DefineConstant[ angle = {90, Min 0, Max 120, Step 1,
                         Name "Parameters/Twisting angle"} ];

// In more details, `DefineConstant' allows you to assign the value of the
// ONELAB parameter "Parameters/Twisting angle" to the variable `angle'. If the
// ONELAB parameter does not exist in the database, `DefineConstant' will create
// it and assign the default value `90'. Moreover, if the variable `angle' was
// defined before the call to `DefineConstant', the `DefineConstant' call would
// simply be skipped. This allows to build generic parametric models, whose
// parameters can be frozen from the outside - the parameters ceasing to be
// "parameters".
//
// An interesting use of this feature is in conjunction with the `-setnumber
// name value' command line switch, which defines a variable `name' with value
// `value'. Calling `gmsh t2.geo -setnumber angle 30' would define `angle'
// before the `DefineConstant', making `t2.geo' non-parametric
// ("Parameters/Twisting angle" will not be created in the ONELAB database and
// will not be available for modification in the graphical user interface).

out[] = Extrude { {-2*h,0,0}, {1,0,0} , {0,0.15,0.25} , angle * Pi / 180 } {
  Surface{50}; Layers{10}; Recombine;
};

// In this last extrusion command we retrieved the volume number
// programmatically by using the return value (a list) of the `Extrude'
// command.

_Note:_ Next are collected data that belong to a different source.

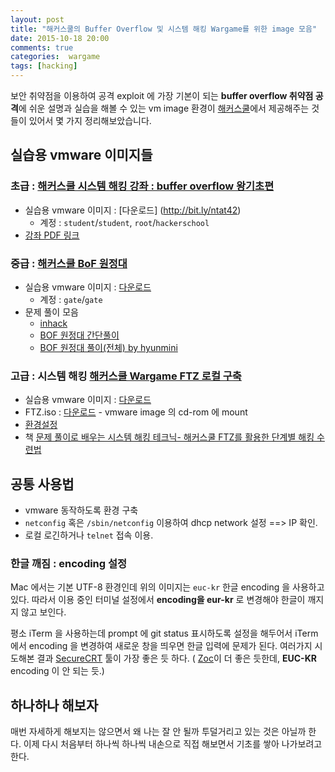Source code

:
 ```yaml
---
layout: post
title: "해커스쿨의 Buffer Overflow 및 시스템 해킹 Wargame를 위한 image 모음"
date: 2015-10-18 20:00
comments: true
categories:  wargame
tags: [hacking]
---
```


보안 취약점을 이용하여 공격 exploit 에 가장 기본이 되는 **buffer overflow 취약점 공격**에 쉬운 설명과 실습을 해볼 수 있는 vm image 환경이 [해커스쿨](http://www.hackerschool.org/Sub_Html/HS_Community/index.html)에서 제공해주는 것들이 있어서 몇 가지 정리해보았습니다. 

<!--more-->

## 실습용 vmware 이미지들

### 초급 : [해커스쿨 시스템 해킹 강좌 : buffer overflow 왕기초편](http://www.hackerschool.org/Sub_Html/HS_University/bof_1.html)

- 실습용 vmware 이미지 : [다운로드] (http://bit.ly/ntat42)
	- 계정 : `student`/`student`,  `root`/`hackerschool`
- [강좌 PDF 링크](http://www.hackerschool.org/Sub_Html/HS_University/bof_1.html)

### 중급 : [해커스쿨 BoF 원정대](http://www.hackerschool.org/HS_Boards/zboard.php?id=HS_Notice&no=1170881885)

- 실습용 vmware 이미지 : [다운로드](http://hackerschool.org/TheLordofBOF/TheLordOfTheBOF_redhat_bootable.zip)
	- 계정 : `gate`/`gate`
- 문제 풀이 모음
	- [inhack](http://inhack.org/wordpress/?cat=69&paged=2) 
	- [BOF 원정대 간단풀이](https://docs.google.com/document/d/1DaTxDdOsvZk39LLdO6qLoywEbiNAHU32nKajpdxX_Wg/edit)
	- [BOF 원정대 풀이(전체) by hyunmini](http://hyunmini.tistory.com/56)

### 고급 : 시스템 해킹 [해커스쿨 Wargame FTZ 로컬 구축](http://moaimoai.tistory.com/46)

- 실습용 vmware 이미지 : [다운로드](http://www.hackerschool.org/Sub_Html/HS_Service/VmwareLinux/Red_Hat_9.0.zip)
- FTZ.iso : [다운로드](https://www.dropbox.com/s/220sa4lx5tzjo89/ftz.iso?dl=1) - vmware image 의 cd-rom 에 mount 
- [환경설정](http://moaimoai.tistory.com/46)
- 책 [문제 풀이로 배우는 시스템 해킹 테크닉- 해커스쿨 FTZ를 활용한 단계별 해킹 수련법](http://www.aladin.co.kr/shop/wproduct.aspx?ItemId=23613347)

## 공통 사용법

- vmware 동작하도록 환경 구축
- `netconfig` 혹은 `/sbin/netconfig` 이용하여 dhcp network 설정 ==> IP 확인.
- 로컬 로긴하거나 `telnet` 접속 이용.

### 한글 깨짐 : encoding  설정

Mac 에서는 기본 UTF-8 환경인데 위의 이미지는 `euc-kr` 한글 encoding 을 사용하고 있다.  따라서 이용 중인 터미널 설정에서 **encoding을 eur-kr** 로 변경해야 한글이 깨지지 않고 보인다. 

평소 iTerm 을 사용하는데 prompt 에 git status 표시하도록 설정을 해두어서 iTerm 에서 encoding 을 변경하여 새로운 창을 띄우면 한글 입력에 문제가 된다. 여러가지 시도해본 결과 [SecureCRT](https://www.vandyke.com/download/securecrt/download.html) 툴이 가장 좋은 듯 하다. ( [Zoc](http://www.emtec.com/zoc/)이 더 좋은 듯한데, **EUC-KR** encoding 이 안 되는 듯.)

## 하나하나 해보자

매번 자세하게 해보지는 않으면서 왜 나는 잘 안 될까 투덜거리고 있는 것은 아닐까 한다. 이제 다시 처음부터 하나씩 하나씩 내손으로 직접 해보면서 기초를 쌓아 나가보려고 한다.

This list contains the "top" of the extruded surface (in `out[0]'),
// the newly created volume (in `out[1]') and the tags of the lateral surfaces
// (in `out[2]', `out[3]', ...).

// We can then define a new physical volume (with tag 101) to group all the
// elementary volumes:

Physical Volume(101) = {1, 2, out[1]};

// Let us now change some options... Since all interactive options are
// accessible in Gmsh's scripting language, we can for example make point tags
// visible or redefine some colors directly in the input file:

Geometry.PointNumbers = 1;
Geometry.Color.Points = Orange;
General.Color.Text = White;
Mesh.Color.Points = {255, 0, 0};

// Note that all colors can be defined literally or numerically, i.e.
// `Mesh.Color.Points = Red' is equivalent to `Mesh.Color.Points = {255,0,0}';
// and also note that, as with user-defined variables, the options can be used
// either as right or left hand sides, so that the following command will set
// the surface color to the same color as the points:

Geometry.Color.Surfaces = Geometry.Color.Points;

// You can use the `Help->Current Options and Workspace' menu to see the current
// values of all options. To save all the options in a file, use
// `File->Export->Gmsh Options'. To associate the current options with the
// current file use `File->Save Model Options'. To save the current options for
// all future Gmsh sessions use `File->Save Options As Default'.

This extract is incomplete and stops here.